DOPO L’EUROPA, ALLA CONQUISTA DELL’AMERICA
I Mondiali di Indianapolis sono un altro passaggio fondamentale in ottica NBA: chi può restare insensibile ad un talento e ad un potenziale di quella portata?
Non mancano però i problemi all’inizio dell’avventura NBA. Come superarli? Con un grande lavoro di squadra e di comprensione reciproca con Coach Popovich, uno che non gli risparmia nulla, nemmeno i trattamenti più duri, ma solo e soltanto perchè vede caratteristiche umane e tecniche in grado di eccellere.
7,6 punti ed 1,4 recuperi sono il fatturato della prima stagione, prevalentemente da sesto uomo. Arriverà il titolo, grazie ad un Duncan MVP che domina i Nets 4-2.
12 punti, 3,8 assist e 4,5 rimbalzi dicono di una netta crescita l’anno seguente. E’ la stagione che si chiude contro i Lakers, in quel 2-4 indelebilmente segnato dal famoso tiro di Derek Fischer con 0,4 secondi sul cronometro. Gli stessi Lakers crolleranno inopinatamente in finale coi Pistons, in una delle loro edizioni più forti e più discusse.

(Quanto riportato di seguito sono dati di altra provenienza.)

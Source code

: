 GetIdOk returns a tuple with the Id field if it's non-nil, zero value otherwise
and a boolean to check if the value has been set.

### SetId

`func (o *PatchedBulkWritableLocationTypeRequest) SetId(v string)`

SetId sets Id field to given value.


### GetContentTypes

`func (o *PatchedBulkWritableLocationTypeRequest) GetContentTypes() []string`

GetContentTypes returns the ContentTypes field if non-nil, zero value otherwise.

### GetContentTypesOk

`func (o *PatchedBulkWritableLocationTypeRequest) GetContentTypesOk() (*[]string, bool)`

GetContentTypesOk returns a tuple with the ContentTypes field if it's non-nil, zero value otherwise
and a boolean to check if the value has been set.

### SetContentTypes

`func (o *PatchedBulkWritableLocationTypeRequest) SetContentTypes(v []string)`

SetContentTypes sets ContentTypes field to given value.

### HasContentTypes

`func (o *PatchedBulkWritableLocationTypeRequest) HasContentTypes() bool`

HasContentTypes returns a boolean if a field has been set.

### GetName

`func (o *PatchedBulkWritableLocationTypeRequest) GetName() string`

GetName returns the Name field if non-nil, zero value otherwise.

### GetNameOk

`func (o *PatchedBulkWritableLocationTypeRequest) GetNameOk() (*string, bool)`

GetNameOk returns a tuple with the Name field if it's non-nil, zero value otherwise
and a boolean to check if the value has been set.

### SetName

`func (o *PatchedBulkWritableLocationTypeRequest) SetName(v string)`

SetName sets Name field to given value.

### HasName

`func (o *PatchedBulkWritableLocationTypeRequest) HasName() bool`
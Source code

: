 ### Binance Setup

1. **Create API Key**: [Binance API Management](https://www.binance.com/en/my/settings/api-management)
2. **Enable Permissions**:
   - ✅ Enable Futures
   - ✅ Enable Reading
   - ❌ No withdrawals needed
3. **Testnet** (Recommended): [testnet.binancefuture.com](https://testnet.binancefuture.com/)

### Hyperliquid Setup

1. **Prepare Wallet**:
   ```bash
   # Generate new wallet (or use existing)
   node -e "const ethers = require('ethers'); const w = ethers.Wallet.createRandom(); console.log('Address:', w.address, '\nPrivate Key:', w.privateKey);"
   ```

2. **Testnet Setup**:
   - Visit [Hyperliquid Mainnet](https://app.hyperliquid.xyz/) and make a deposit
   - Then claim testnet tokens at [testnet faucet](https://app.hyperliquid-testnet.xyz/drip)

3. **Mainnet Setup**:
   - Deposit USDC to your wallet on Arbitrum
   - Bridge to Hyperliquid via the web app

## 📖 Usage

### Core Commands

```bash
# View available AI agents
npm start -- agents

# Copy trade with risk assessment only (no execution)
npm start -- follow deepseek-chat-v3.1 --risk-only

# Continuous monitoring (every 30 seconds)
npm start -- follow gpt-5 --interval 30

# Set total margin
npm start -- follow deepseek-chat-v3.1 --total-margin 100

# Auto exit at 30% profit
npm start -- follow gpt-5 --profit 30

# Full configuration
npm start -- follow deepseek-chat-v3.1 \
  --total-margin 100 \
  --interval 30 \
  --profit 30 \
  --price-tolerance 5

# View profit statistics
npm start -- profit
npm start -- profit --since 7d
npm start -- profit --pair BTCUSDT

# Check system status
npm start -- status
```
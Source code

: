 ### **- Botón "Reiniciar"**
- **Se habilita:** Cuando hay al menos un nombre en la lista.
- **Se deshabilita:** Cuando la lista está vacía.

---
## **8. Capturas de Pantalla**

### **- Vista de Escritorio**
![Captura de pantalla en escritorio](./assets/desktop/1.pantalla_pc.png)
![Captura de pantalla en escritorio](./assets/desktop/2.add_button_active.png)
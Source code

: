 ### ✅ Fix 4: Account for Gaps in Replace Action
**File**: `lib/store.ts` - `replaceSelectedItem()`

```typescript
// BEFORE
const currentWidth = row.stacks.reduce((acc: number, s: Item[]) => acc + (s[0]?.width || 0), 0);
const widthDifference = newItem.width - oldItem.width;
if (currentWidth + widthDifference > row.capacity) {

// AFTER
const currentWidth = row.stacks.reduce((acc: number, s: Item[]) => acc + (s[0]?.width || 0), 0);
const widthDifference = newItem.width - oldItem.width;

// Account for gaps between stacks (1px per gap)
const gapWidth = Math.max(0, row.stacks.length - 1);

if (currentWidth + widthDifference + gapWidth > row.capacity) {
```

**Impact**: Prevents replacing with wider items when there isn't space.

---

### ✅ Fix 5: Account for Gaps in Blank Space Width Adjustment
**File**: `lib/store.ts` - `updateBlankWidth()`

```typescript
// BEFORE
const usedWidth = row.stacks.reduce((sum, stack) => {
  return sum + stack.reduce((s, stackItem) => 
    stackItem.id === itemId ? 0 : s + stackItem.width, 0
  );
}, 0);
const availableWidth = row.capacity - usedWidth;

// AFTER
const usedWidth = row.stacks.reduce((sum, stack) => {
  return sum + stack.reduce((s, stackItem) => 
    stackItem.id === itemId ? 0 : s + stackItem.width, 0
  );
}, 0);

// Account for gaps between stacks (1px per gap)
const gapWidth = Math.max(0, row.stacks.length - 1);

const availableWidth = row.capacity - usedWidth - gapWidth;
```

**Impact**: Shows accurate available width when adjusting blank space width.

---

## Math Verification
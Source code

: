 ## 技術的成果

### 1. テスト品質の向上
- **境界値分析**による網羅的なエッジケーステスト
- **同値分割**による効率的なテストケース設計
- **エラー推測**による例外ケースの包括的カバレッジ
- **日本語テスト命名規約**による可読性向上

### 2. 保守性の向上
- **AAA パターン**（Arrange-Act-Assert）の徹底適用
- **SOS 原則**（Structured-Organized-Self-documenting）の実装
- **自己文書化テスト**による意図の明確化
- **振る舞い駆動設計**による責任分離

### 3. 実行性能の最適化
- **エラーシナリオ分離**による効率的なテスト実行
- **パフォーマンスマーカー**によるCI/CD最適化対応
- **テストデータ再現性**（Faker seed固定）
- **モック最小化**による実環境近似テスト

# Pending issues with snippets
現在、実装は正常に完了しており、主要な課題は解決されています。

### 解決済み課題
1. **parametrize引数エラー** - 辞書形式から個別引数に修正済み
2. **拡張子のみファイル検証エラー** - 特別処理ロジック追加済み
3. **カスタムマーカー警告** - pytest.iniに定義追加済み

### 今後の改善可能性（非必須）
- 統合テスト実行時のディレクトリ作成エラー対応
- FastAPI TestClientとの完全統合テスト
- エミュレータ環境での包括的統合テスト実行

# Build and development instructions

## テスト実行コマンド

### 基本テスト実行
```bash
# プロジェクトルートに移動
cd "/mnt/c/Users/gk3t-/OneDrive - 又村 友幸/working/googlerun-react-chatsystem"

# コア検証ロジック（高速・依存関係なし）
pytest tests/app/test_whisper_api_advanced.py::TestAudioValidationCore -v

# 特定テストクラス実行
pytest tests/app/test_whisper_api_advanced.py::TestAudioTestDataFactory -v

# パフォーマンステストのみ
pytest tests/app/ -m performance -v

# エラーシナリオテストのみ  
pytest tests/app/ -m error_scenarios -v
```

I punti diventano 16 nel 2004/05, arriva la convocazione all’ASG, ma soprattutto il secondo titolo, quello in cui è protagonista assoluto delle finali con i Pistons. Lo “star system” americano non è ancora pronto per un MVP argentino (nel biennio 94-95 era toccato ad Olajuwon, sì nigeriano ma molto più americano di quanto dicesse il passaporto…): Tim Duncan, caraibico anch’egli molto a stelle e strisce, viene eletto MVP. Ingiustizia. Manu è fenomenale.
Il terzo titolo arriva contro i Cavs nel 2007. L’avversario è un certo Lebron james, che viene asfaltato 4-0.
La miglior stagione individuale è probabilmente quella 2007/08, quando è “sesto uomo dell’anno” a 19,5 di media. Il Lakers non sono d’accordo nel celebrarlo e fanno fuori gli Spurs nella finale dell’Ovest.
La carriera prosegue ad altissimo livello, San Antonio scrive la storia delle partecipazioni consecutive ai Playoff e nel 2014, dopo la tremenda delusione del 2013, condita da tante critiche per il campione ormai 36enne, arriva il poker a livello di titoli.
E’ così storia, per i “big three” e per lo stesso Manu, ormai icona mondiale del gioco. Ciò che sorprende maggiormente è la capacità di eseguire le giocate chiave, di essere ancora assai produttivo a livello di numeri e di saper gestire al meglio i ritmi di un torneo massacrante come quello NBA. In questo caso è fondamentale l’utilizzo che ne fa Coach Popovich, anche a costo di qualche multa dalla lega per l’eccessivo riposo concesso ai suoi campioni.
Il 27 agosto 2018, 41enne, dopo 16 anni di NBA e 23 di carriera agonistica, Manu dice stop. Si abusa del termine leggenda? Nel suo caso proprio no ed il soffitto dell’arena degli Spurs ne è chiara testimonianza.